While many viruses are too fragile to survive long in the environment, noroviruses are encased in a BB-like shell that allows them to live for days or even months in some settings. One contaminated airplane cabin spread the disease to successive flight crews over several days.

Cruise ships have learned through hard experience that ordinary mopping isn’t good enough. They now use bleach to disinfect every surface, including hand rails and poker chips, said Dr. Marcia Goldoft, an epidemiologist at the Washington Department of Health.

The first experimental vaccine worked well in a test on 100 people last year, Arntzen said. About two-thirds of those who got the vaccine were protected from infection with one particular strain of norovirus. But a commercial vaccine will need to cover multiple strains, he said. Preferably, it will also be long-lasting, though the bug mutates so quickly that a norovirus vaccine may have to be reformulated every year like the flu vaccine.

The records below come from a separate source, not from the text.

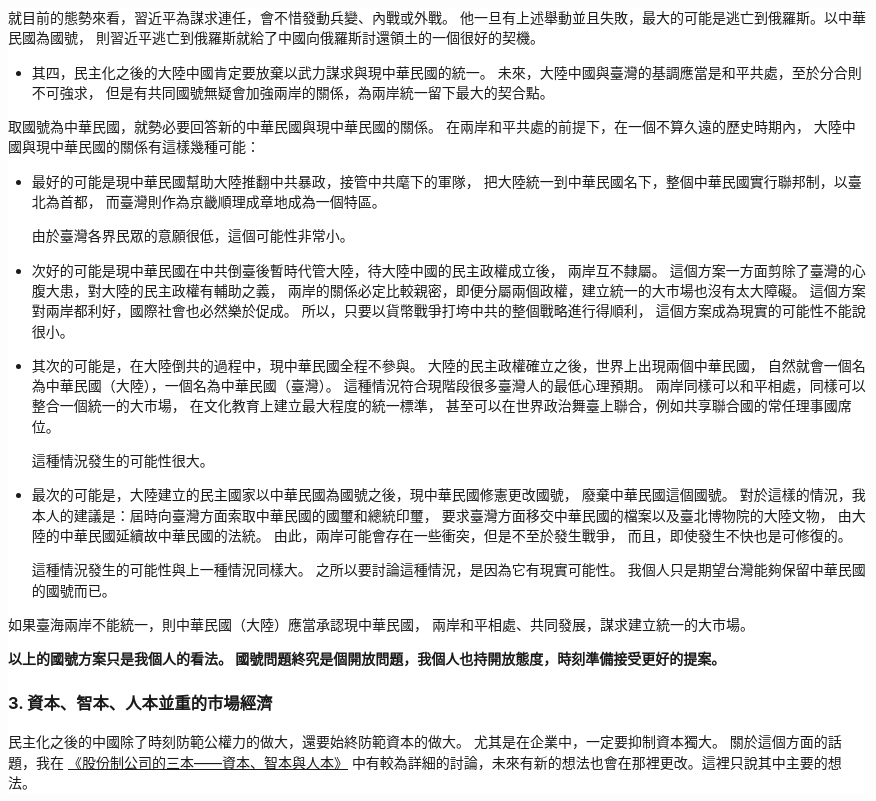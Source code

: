    就目前的態勢來看，習近平為謀求連任，會不惜發動兵變、內戰或外戰。
   他一旦有上述舉動並且失敗，最大的可能是逃亡到俄羅斯。以中華民國為國號，
   則習近平逃亡到俄羅斯就給了中國向俄羅斯討還領土的一個很好的契機。
* 其四，民主化之後的大陸中國肯定要放棄以武力謀求與現中華民國的統一。
   未來，大陸中國與臺灣的基調應當是和平共處，至於分合則不可強求，
   但是有共同國號無疑會加強兩岸的關係，為兩岸統一留下最大的契合點。

取國號為中華民國，就勢必要回答新的中華民國與現中華民國的關係。
在兩岸和平共處的前提下，在一個不算久遠的歷史時期內，
大陸中國與現中華民國的關係有這樣幾種可能：
* 最好的可能是現中華民國幫助大陸推翻中共暴政，接管中共麾下的軍隊，
   把大陸統一到中華民國名下，整個中華民國實行聯邦制，以臺北為首都，
   而臺灣則作為京畿順理成章地成為一個特區。

   由於臺灣各界民眾的意願很低，這個可能性非常小。
* 次好的可能是現中華民國在中共倒臺後暫時代管大陸，待大陸中國的民主政權成立後，
   兩岸互不隸屬。
   這個方案一方面剪除了臺灣的心腹大患，對大陸的民主政權有輔助之義，
   兩岸的關係必定比較親密，即便分屬兩個政權，建立統一的大市場也沒有太大障礙。
   這個方案對兩岸都利好，國際社會也必然樂於促成。
   所以，只要以貨幣戰爭打垮中共的整個戰略進行得順利，
   這個方案成為現實的可能性不能說很小。
* 其次的可能是，在大陸倒共的過程中，現中華民國全程不參與。
   大陸的民主政權確立之後，世界上出現兩個中華民國，
   自然就會一個名為中華民國（大陸），一個名為中華民國（臺灣）。
   這種情況符合現階段很多臺灣人的最低心理預期。
   兩岸同樣可以和平相處，同樣可以整合一個統一的大市場，
   在文化教育上建立最大程度的統一標準，
   甚至可以在世界政治舞臺上聯合，例如共享聯合國的常任理事國席位。

   這種情況發生的可能性很大。
* 最次的可能是，大陸建立的民主國家以中華民國為國號之後，現中華民國修憲更改國號，
   廢棄中華民國這個國號。
   對於這樣的情況，我本人的建議是：屆時向臺灣方面索取中華民國的國璽和總統印璽，
   要求臺灣方面移交中華民國的檔案以及臺北博物院的大陸文物，
   由大陸的中華民國延續故中華民國的法統。
   由此，兩岸可能會存在一些衝突，但是不至於發生戰爭，
   而且，即使發生不快也是可修復的。

   這種情況發生的可能性與上一種情況同樣大。
   之所以要討論這種情況，是因為它有現實可能性。
   我個人只是期望台灣能夠保留中華民國的國號而已。

如果臺海兩岸不能統一，則中華民國（大陸）應當承認現中華民國，
兩岸和平相處、共同發展，謀求建立統一的大市場。

**以上的國號方案只是我個人的看法。
國號問題終究是個開放問題，我個人也持開放態度，時刻準備接受更好的提案。**

### 3. 資本、智本、人本並重的市場經濟

民主化之後的中國除了時刻防範公權力的做大，還要始終防範資本的做大。
尤其是在企業中，一定要抑制資本獨大。
關於這個方面的話題，我在
[《股份制公司的三本——資本、智本與人本》](https://github.com/rebuild-roc/main/blob/master/principles/three-components.md)
中有較為詳細的討論，未來有新的想法也會在那裡更改。這裡只說其中主要的想法。
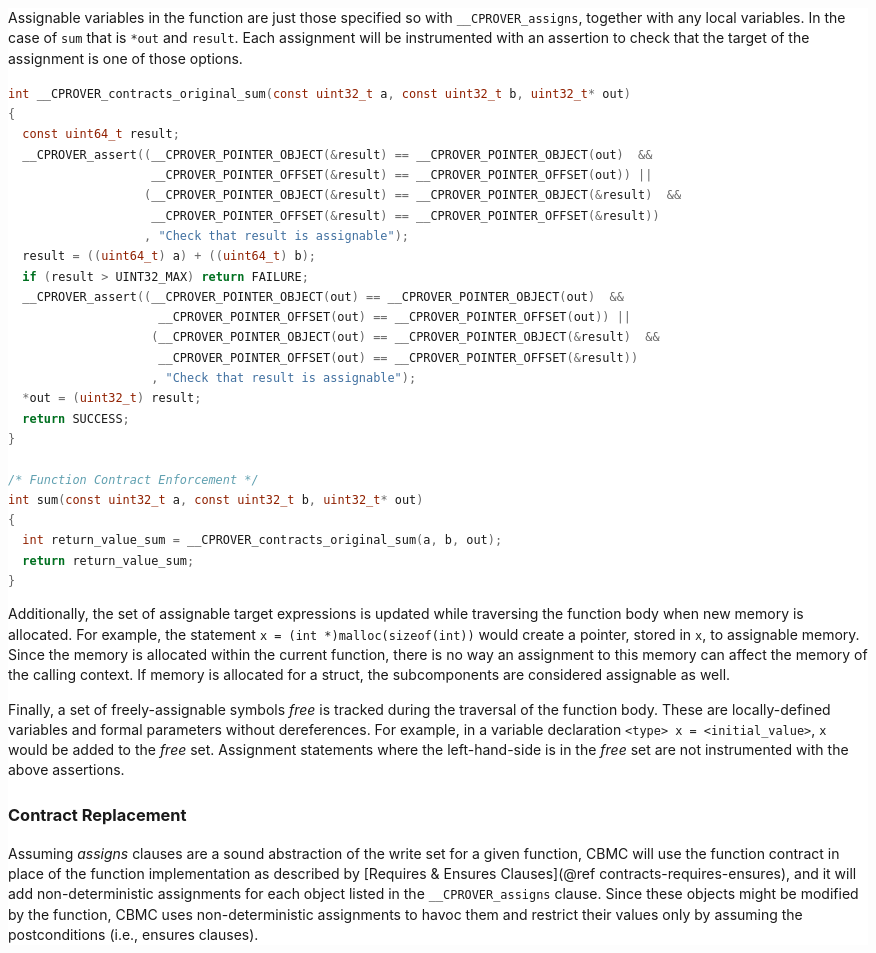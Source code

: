 Assignable variables in the function are just those specified so with
`__CPROVER_assigns`, together with any local variables.
In the case of `sum` that is `*out` and `result`.  Each assignment will be
instrumented with an assertion to check that the target of the assignment
is one of those options.

```c
int __CPROVER_contracts_original_sum(const uint32_t a, const uint32_t b, uint32_t* out)
{
  const uint64_t result;
  __CPROVER_assert((__CPROVER_POINTER_OBJECT(&result) == __CPROVER_POINTER_OBJECT(out)  &&
                    __CPROVER_POINTER_OFFSET(&result) == __CPROVER_POINTER_OFFSET(out)) ||
                   (__CPROVER_POINTER_OBJECT(&result) == __CPROVER_POINTER_OBJECT(&result)  &&
                    __CPROVER_POINTER_OFFSET(&result) == __CPROVER_POINTER_OFFSET(&result))
                   , "Check that result is assignable");
  result = ((uint64_t) a) + ((uint64_t) b);
  if (result > UINT32_MAX) return FAILURE;
  __CPROVER_assert((__CPROVER_POINTER_OBJECT(out) == __CPROVER_POINTER_OBJECT(out)  &&
                     __CPROVER_POINTER_OFFSET(out) == __CPROVER_POINTER_OFFSET(out)) ||
                    (__CPROVER_POINTER_OBJECT(out) == __CPROVER_POINTER_OBJECT(&result)  &&
                     __CPROVER_POINTER_OFFSET(out) == __CPROVER_POINTER_OFFSET(&result))
                    , "Check that result is assignable");
  *out = (uint32_t) result;
  return SUCCESS;
}

/* Function Contract Enforcement */
int sum(const uint32_t a, const uint32_t b, uint32_t* out)
{
  int return_value_sum = __CPROVER_contracts_original_sum(a, b, out);
  return return_value_sum;
}
```

Additionally, the set of assignable target expressions is updated while
traversing the function body when new memory is allocated.  For example, the
statement `x = (int *)malloc(sizeof(int))` would create a pointer, stored in
`x`, to assignable memory. Since the memory is allocated within the current
function, there is no way an assignment to this memory can affect the memory of
the calling context.  If memory is allocated for a struct, the subcomponents are
considered assignable as well.

Finally, a set of freely-assignable symbols *free* is tracked during the
traversal of the function body. These are locally-defined variables and formal
parameters without dereferences.  For example, in a variable declaration `<type>
x = <initial_value>`, `x` would be added to the *free* set. Assignment statements
where the left-hand-side is in the *free* set are not instrumented with the above assertions.

### Contract Replacement

Assuming _assigns_ clauses are a sound abstraction of the write set for
a given function, CBMC will use the function contract in place of the function
implementation as described by
[Requires \& Ensures Clauses](@ref contracts-requires-ensures), and it will add
non-deterministic assignments for each object listed in the `__CPROVER_assigns`
clause. Since these objects might be modified by the function, CBMC uses
non-deterministic assignments to havoc them and restrict their values only by
assuming the postconditions (i.e., ensures clauses).
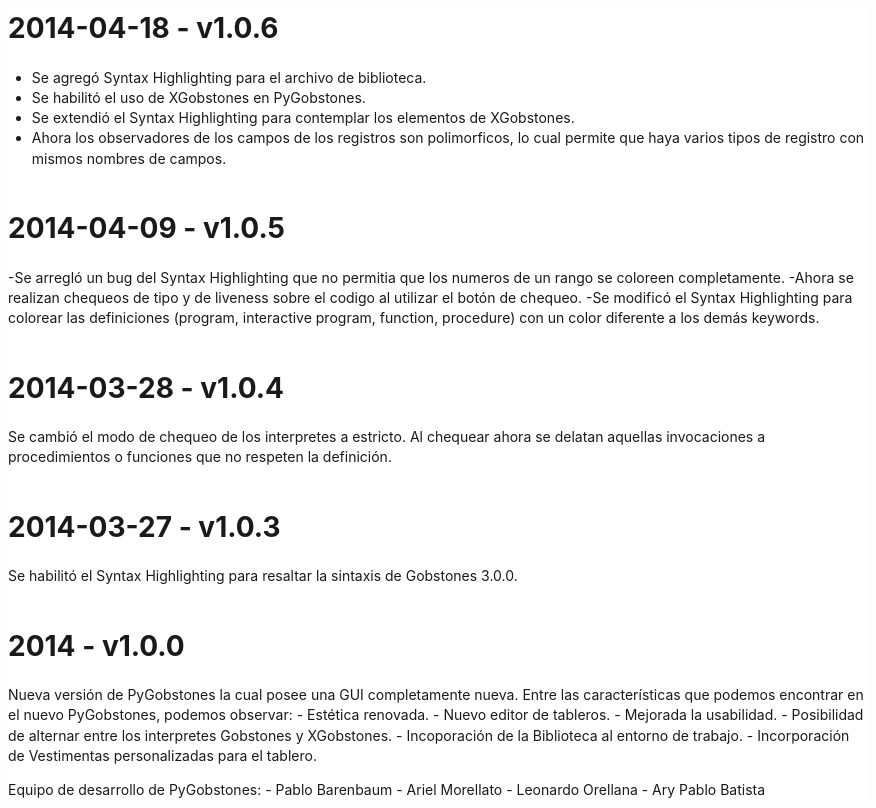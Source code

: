 
# 2014-04-18 - v1.0.6

- Se agregó Syntax Highlighting para el archivo de biblioteca.
- Se habilitó el uso de XGobstones en PyGobstones.
- Se extendió el Syntax Highlighting para contemplar los elementos
  de XGobstones.
- Ahora los observadores de los campos de los registros son
  polimorficos, lo cual permite que haya varios tipos de registro
  con mismos nombres de campos.


# 2014-04-09 - v1.0.5

-Se arregló un bug del Syntax Highlighting que no permitia que
los numeros de un rango se coloreen completamente.
-Ahora se realizan chequeos de tipo y de liveness sobre el
codigo al utilizar el botón de chequeo.
-Se modificó el Syntax Highlighting para colorear las definiciones
(program, interactive program, function, procedure) con un color
diferente a los demás keywords.


# 2014-03-28 - v1.0.4

Se cambió el modo de chequeo de los interpretes a estricto. Al
chequear ahora se delatan aquellas invocaciones a procedimientos
o funciones que no respeten la definición.


# 2014-03-27 - v1.0.3

Se habilitó el Syntax Highlighting para resaltar la sintaxis de
Gobstones 3.0.0.


# 2014 - v1.0.0

Nueva versión de PyGobstones la cual posee una GUI completamente nueva.
Entre las características que podemos encontrar en el nuevo PyGobstones,
podemos observar:
    - Estética renovada.
    - Nuevo editor de tableros.
    - Mejorada la usabilidad.
    - Posibilidad de alternar entre los interpretes 
      Gobstones y XGobstones.
    - Incoporación de la Biblioteca al entorno de trabajo.
    - Incorporación de Vestimentas personalizadas para el
      tablero.

Equipo de desarrollo de PyGobstones:
    - Pablo Barenbaum
    - Ariel Morellato
    - Leonardo Orellana
    - Ary Pablo Batista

A nasal spray is better than a shot because it more directly targets the respiratory tract and gut where the virus concentrates.

Despite a potentially large market, the technical uncertainties have kept big pharmaceutical companies out of the race so far, Arntzen said. His lab at ASU is one of two in the United States working on the problem. The other is Ligocyte Pharmaceuticals, the biotech company that produced the vaccine tested last year.

Nursing homes and health-care workers would probably be the biggest customers, at least initially. But a vaccine might also find a market among cruise-ship clientele or frequent conference-goers.

“It would be more of an insurance policy than a primary health-care protection,” Arntzen said.

In the meantime, since norovirus thumbs its nose at alcohol-based sanitizers, hand-washing remains your best line of personal defense.

But you have to do it right, Goldoft said. That means soap, warm water and vigorous scrubbing for as long as it takes to sing “Happy Birthday” — twice.

A recent study found 83 percent of people say they wash thoroughly, but only 17 percent do.